Ten percent of the total is retained locally and shared with Grace Children’s Home in Henderson, Living Water Rescue Mission in York and the Lincoln Food Bank.
The flatbed in which the massive canner is transported and used is an extremely hot, steamy environment. One in which some volunteers have been overcome and forced to leave.
In regions of the world where no protein is present in what little food there is for people to eat, Swartzendruber said it’s not uncommon for a family of four to stretch a single can of meat over a month’s time.
The mobile canner, led by a crew of four men, travels from early October until April making stops in Ohio, Kansas, Minnesota, South Dakota, Oklahoma, Illinois, Indiana, Pennsylvania, New York, and Ontario, Canada in addition to Milford and Henderson in Nebraska.
The unit that visited Henderson this week is the third generation of the custom machines. It went into service in 1993.
The first dates to 1946. It was retired in 1973 and remains on display at the Kaufman Museum in North Newton, Kan. The second canner served from 1973 until 1993 when it was sent to a Mennonite colony in Belize.
The staggering numbers for the single canner include: 12,000 miles of travel, more than 10,000 volunteers and 500,000-plus cans of meat produced.
The four who brought the rig to Henderson and who work in shifts of two are: Claudio Regier from Neuland, Paraguay, David Hochstetler from Shickley, Raynor Krahn from Para Todo, Paraguay and Matthew Blosser who lives in Goshen, Ind.
The idea for a mobile canner was born during World War II when the Mennonites answered the cry for help from hungry, homeless war-suffering people both at home and abroad.
Swartzendruber emphasized there are “no qualifications” about where the food goes … “wherever it’s needed to whoever needs it,” he said.
During the year ending March 31, 2015 MCC canned meat shipments went to: Canada, Ethiopia, Ghana, Haiti, Honduras, Nicaragua, North Korea, Serbia, Ukraine and Zambia in addition to the U.S.
Swartzendruber said it’s a near-certainty Syrian refugees will become recipients in light of present global realities.

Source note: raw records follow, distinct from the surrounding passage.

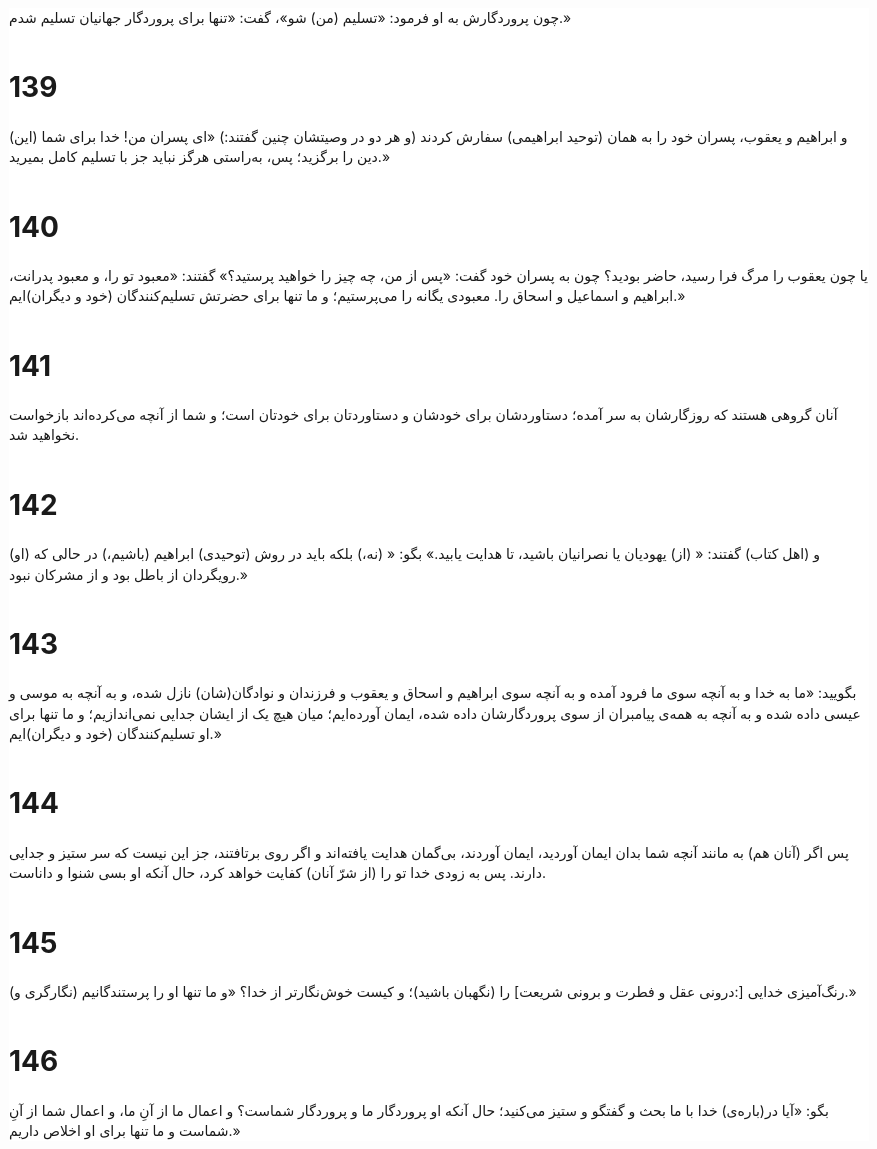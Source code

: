 چون پروردگارش به او فرمود: «تسلیم (من) شو»، گفت: «تنها برای پروردگار جهانیان تسلیم شدم.»

# 139

و ابراهیم و یعقوب، پسران خود را به همان (توحید ابراهیمی) سفارش کردند (و هر دو در وصیتشان چنین گفتند:) «ای پسران من! خدا برای شما (این) دین را برگزید؛ پس، به‌راستی هرگز نباید جز با تسلیم کامل بمیرید.»

# 140

یا چون یعقوب را مرگ فرا رسید، حاضر بودید؟ چون به پسران خود گفت: «پس از من، چه چیز را خواهید پرستید؟» گفتند: «معبود تو را، و معبود پدرانت، ابراهیم و اسماعیل و اسحاق را. معبودی یگانه را می‌پرستیم‌؛ و ما تنها برای حضرتش تسلیم‌کنندگان (خود و دیگران)ایم.»

# 141

آنان گروهی هستند که روزگارشان به سر آمده‌؛ دستاوردشان برای خودشان و دستاوردتان برای خودتان است‌؛ و شما از آنچه می‌کرده‌اند بازخواست نخواهید شد.

# 142

و (اهل کتاب) گفتند: « (از) یهودیان یا نصرانیان باشید، تا هدایت یابید.» بگو: « (نه،) بلکه باید در روش (توحیدی) ابراهیم (باشیم،) در حالی که (او) رویگردان از باطل بود و از مشرکان نبود.»

# 143

بگویید: «ما به خدا و به آنچه سوی ما فرود آمده و به آنچه سوی ابراهیم و اسحاق و یعقوب و فرزندان و نوادگان(‌شان) نازل شده، و به آنچه به موسی و عیسی داده شده و به آنچه به همه‌ی پیامبران از سوی پروردگارشان داده شده، ایمان آورده‌ایم‌؛ میان هیچ یک از ایشان جدایی نمی‌اندازیم‌؛ و ما تنها برای او تسلیم‌کنندگان (خود و دیگران)ایم.»

# 144

پس اگر (آنان هم) به مانند آنچه شما بدان ایمان آوردید، ایمان آوردند، بی‌گمان هدایت یافته‌اند و اگر روی برتافتند، جز این نیست که سر ستیز و جدایی دارند. پس به زودی خدا تو را (از شرّ آنان) کفایت خواهد کرد، حال آنکه او بسی شنوا و داناست.

# 145

(نگارگری و) رنگ‌آمیزی خدایی [:درونی عقل و فطرت و برونی شریعت] را (نگهبان باشید)؛ و کیست خوش‌نگارتر از خدا؟ «و ما تنها او را پرستندگانیم.»

# 146

بگو: «آیا در(باره‌ی) خدا با ما بحث و گفتگو و ستیز می‌کنید؛ حال آنکه او پروردگار ما و پروردگار شماست؟ و اعمال ما از آنِ ما، و اعمال شما از آنِ شماست و ما تنها برای او اخلاص داریم.»

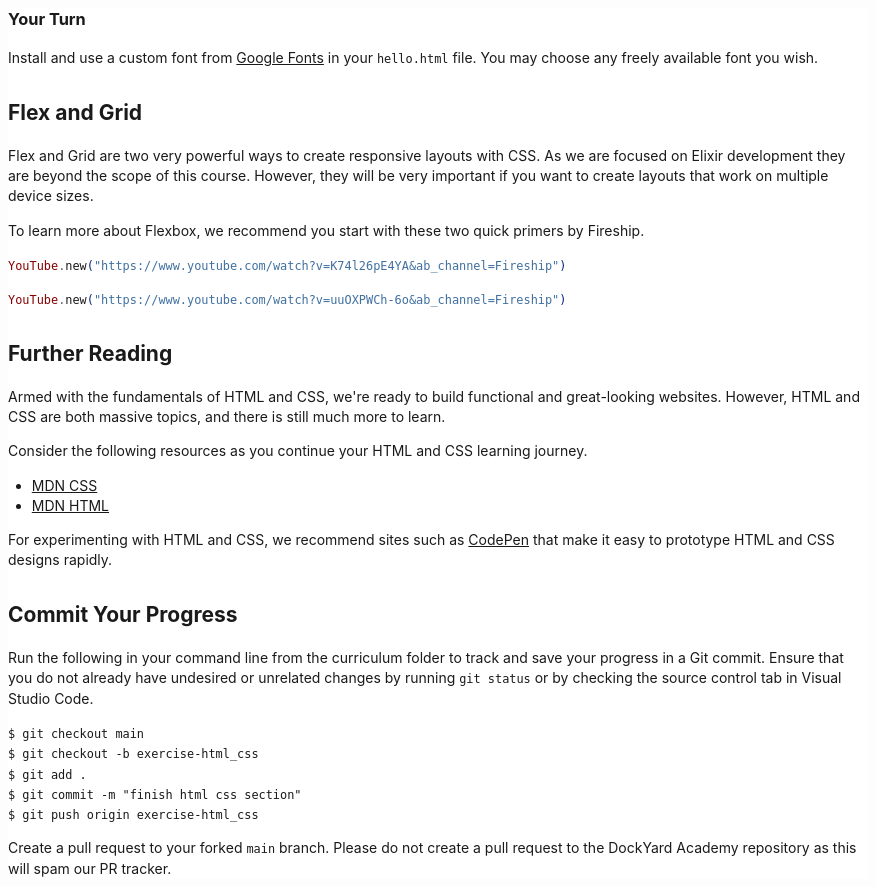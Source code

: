 

### Your Turn

Install and use a custom font from [Google Fonts](https://fonts.google.com/) in your `hello.html` file. You may choose any freely available font you wish.

## Flex and Grid

Flex and Grid are two very powerful ways to create responsive layouts with CSS. As we are focused on Elixir development they are beyond the scope of this course. However, they will be very important if you want to create layouts that work on multiple device sizes.

To learn more about Flexbox, we recommend you start with these two quick primers by Fireship.



```elixir
YouTube.new("https://www.youtube.com/watch?v=K74l26pE4YA&ab_channel=Fireship")
```



```elixir
YouTube.new("https://www.youtube.com/watch?v=uuOXPWCh-6o&ab_channel=Fireship")
```

## Further Reading

Armed with the fundamentals of HTML and CSS, we're ready to build functional and great-looking websites. However, HTML and CSS are both massive topics, and there is still much more to learn.

Consider the following resources as you continue your HTML and CSS learning journey.

* [MDN CSS](https://developer.mozilla.org/en-US/docs/Web/CSS)
* [MDN HTML](https://developer.mozilla.org/en-US/docs/Web/HTML)

For experimenting with HTML and CSS, we recommend sites such as [CodePen](https://codepen.io/) that make it easy to prototype HTML and CSS designs rapidly.

## Commit Your Progress

Run the following in your command line from the curriculum folder to track and save your progress in a Git commit.
Ensure that you do not already have undesired or unrelated changes by running `git status` or by checking the source control tab in Visual Studio Code.

```
$ git checkout main
$ git checkout -b exercise-html_css
$ git add .
$ git commit -m "finish html css section"
$ git push origin exercise-html_css
```

Create a pull request to your forked `main` branch. Please do not create a pull request to the DockYard Academy repository as this will spam our PR tracker.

Outright relief is a huge part of the project’s mission, however Swartzendruber said the meat is also used to fuel local populations in improving their own situations. An example might be MCC Development feeding local populations to keep them at work on forest restoration or any one of myriad similar projects.
“So they can move forward” and help meet their own needs.
“It’s nice. It’s so direct,” said Swartzendruber of how Henderson Mennonites feel about their investment of sweat and currency. “People come here and know it’s going right to where it’s needed.”